Food eaten, cooked or thought about. Just food.

Thursday, September 27, 2007

Pot luck Paella really is

Supper pot luck invites from us mean just that: a pot of stuff, and on this occasion quite a bit of luck. The food of course has to have a bit more effort that an everyday evening, but not such that it gets into dinner party realms: and it needs to support a nice bottle of wine (each, that is!).
So the paella recipe in this Sunday’s OFM, itself from a classic Spanish cookbook called 1080 got the mind and juices thinking.

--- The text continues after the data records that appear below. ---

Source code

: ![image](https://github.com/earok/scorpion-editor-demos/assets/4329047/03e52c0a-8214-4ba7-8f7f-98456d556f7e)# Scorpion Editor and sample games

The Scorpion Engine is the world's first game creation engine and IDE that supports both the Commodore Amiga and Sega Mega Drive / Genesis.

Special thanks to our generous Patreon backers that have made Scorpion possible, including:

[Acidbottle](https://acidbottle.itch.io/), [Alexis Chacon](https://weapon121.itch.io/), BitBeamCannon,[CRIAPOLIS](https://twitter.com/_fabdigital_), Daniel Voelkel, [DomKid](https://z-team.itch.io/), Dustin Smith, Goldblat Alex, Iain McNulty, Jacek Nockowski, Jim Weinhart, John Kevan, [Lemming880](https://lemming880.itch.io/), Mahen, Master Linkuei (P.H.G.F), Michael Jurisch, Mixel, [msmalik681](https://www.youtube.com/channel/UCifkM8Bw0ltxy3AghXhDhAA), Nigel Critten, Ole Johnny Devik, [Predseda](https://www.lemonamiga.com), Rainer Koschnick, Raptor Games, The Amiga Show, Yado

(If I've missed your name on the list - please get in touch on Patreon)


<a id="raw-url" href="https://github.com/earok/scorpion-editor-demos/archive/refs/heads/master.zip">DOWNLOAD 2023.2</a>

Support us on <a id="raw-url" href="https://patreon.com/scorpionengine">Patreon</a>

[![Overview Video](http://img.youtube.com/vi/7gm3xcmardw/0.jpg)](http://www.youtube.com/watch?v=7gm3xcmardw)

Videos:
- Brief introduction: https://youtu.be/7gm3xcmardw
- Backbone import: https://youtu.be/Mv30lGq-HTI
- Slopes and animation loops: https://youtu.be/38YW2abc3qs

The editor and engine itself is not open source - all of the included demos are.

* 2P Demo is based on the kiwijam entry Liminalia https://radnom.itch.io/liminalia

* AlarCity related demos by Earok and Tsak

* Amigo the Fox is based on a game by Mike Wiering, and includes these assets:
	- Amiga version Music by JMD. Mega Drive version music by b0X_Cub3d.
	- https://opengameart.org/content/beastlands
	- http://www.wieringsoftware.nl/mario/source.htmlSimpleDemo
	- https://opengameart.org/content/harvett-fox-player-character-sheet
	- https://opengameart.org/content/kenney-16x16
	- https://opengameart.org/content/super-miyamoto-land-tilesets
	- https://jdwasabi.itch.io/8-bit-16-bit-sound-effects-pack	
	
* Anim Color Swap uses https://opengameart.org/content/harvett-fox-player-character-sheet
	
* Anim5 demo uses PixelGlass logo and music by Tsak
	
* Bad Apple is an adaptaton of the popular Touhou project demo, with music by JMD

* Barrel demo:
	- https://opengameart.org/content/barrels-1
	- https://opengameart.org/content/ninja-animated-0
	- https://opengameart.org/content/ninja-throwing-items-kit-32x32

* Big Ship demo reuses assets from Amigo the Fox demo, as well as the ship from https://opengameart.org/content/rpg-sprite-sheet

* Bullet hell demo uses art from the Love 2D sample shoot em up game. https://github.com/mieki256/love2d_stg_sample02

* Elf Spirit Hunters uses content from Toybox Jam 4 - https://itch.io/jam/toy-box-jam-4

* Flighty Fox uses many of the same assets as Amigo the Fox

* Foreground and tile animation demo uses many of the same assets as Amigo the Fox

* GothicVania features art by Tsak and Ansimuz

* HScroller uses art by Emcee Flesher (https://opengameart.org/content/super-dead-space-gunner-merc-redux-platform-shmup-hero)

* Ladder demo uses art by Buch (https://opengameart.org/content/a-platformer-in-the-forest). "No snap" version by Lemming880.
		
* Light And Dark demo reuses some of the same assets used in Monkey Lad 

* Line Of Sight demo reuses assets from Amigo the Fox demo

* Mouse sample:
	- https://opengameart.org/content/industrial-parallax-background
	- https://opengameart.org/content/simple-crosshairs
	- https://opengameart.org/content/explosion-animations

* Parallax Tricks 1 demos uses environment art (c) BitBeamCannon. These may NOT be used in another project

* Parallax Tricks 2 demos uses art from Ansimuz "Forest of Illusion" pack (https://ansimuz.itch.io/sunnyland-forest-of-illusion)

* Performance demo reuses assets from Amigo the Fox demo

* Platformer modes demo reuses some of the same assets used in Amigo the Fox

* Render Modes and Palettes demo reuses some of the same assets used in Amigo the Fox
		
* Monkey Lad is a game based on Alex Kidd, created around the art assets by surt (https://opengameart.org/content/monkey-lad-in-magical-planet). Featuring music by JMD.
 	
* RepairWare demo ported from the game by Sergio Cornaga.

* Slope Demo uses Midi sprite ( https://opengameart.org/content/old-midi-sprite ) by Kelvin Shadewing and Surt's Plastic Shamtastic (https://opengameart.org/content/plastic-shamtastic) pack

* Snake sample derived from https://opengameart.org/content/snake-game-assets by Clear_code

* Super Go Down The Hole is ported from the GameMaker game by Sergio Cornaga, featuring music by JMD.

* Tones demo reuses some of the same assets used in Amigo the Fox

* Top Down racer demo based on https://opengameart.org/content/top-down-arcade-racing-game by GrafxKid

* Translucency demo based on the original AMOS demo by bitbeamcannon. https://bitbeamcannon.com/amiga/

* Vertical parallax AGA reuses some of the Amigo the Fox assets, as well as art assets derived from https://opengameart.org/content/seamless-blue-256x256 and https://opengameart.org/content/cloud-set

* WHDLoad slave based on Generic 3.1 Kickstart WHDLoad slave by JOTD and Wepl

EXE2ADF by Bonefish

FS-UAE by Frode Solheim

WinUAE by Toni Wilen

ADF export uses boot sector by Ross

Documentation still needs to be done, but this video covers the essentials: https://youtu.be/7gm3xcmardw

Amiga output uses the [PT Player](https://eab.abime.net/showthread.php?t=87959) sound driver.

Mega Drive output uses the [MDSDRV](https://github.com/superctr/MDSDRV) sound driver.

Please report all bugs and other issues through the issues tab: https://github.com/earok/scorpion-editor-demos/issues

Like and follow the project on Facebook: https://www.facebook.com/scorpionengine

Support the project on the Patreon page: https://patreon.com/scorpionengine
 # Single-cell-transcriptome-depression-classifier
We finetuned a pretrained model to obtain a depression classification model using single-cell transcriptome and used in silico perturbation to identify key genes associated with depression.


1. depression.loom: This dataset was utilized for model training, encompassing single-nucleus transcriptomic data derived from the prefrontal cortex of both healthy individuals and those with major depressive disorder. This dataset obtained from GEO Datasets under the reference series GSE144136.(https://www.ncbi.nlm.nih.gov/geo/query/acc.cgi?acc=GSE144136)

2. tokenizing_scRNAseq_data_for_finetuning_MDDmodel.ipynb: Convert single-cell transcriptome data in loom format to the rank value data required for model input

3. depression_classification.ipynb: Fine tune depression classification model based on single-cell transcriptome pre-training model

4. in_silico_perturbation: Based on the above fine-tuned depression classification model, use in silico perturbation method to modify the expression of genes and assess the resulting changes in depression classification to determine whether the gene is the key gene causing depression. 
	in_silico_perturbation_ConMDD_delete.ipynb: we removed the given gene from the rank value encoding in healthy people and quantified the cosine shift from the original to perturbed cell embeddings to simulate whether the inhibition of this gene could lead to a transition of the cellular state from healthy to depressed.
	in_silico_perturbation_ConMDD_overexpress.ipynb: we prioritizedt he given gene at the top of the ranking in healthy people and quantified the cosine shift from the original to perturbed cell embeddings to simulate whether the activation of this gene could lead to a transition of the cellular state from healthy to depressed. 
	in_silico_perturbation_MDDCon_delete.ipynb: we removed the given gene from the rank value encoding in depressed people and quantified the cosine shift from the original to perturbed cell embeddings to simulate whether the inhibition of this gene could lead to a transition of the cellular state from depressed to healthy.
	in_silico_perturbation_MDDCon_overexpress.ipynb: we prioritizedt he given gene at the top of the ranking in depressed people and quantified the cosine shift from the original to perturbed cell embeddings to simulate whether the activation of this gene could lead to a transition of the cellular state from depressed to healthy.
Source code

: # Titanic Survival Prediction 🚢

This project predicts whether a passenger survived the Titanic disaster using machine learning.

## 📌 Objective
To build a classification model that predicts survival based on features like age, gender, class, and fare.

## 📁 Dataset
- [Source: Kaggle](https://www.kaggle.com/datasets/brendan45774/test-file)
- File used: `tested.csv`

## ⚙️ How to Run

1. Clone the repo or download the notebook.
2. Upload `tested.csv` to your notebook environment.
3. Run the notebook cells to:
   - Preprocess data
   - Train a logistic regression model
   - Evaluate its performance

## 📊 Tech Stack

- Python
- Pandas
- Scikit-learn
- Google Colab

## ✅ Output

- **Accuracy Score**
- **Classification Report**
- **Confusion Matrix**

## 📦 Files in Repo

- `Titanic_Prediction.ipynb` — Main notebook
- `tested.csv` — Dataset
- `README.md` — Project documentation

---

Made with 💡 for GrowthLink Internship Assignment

And a very large (500 gms) Octopus clinched it: Octopus and prawn paella.
Now it seems to me as a frequent risotto cooker, that the difference between the two classic rice dishes are few: the kind of rice, of course, that paella is finished in the oven, and that risotto has cheese and creamy unctuousness resulting from 30 minutes of hard stirring. So, on the face of it, paella is a cinch.
For once I followed the recipe, adapting to my more limited choice of ingredients. Measured rice (half what is proposed) to 250 gms and half the quantity of stock 1.5 pints. The method was simple: brown finely chopped onion and garlic, add skinned chopped tomato and cook that. Add the chopped up octopus and the rice, cooking in the oil until opaque. Slosh in stock, some parsley that has been ground up with the saffron (I added some sweet paprika). Stir in peas (I used frozen, recipe says tinned!!!). Put sliced peppers on top. Stick in oven.
Twenty minutes later I looked and had a fine dish of rice soup. Far, far, far too much liquid. Small panic as guest is a) great cook, b) mother of daughter who runs own v successful catering outfit, c) at my left shoulder. Send her away and ladle out large quantity of delicious broth (tomorrow’s fish soup?) Turn up the gas and pray.
After a minute or to all begins to look well. Add prawns and more parsley. Rescue now forgotten French stick just in time. Try to look cool and serve.
Result? Well, a result. Full of flavour in spite of light hand on seasoning. Rich and creamy and quite like a paella. The fish was very meaty and contrasted well with the prawns and rice.
The reason for the problem? For a start I automatically put the lid on the casserole that was substituting for a paella dish – wrong, no chance for evaporation. But I still think it was too much stock. So next time I’ll do the “just under an inch above the rice” measurement that I always do – and leave the lid off…
PS The picture is from the book - not my effort!!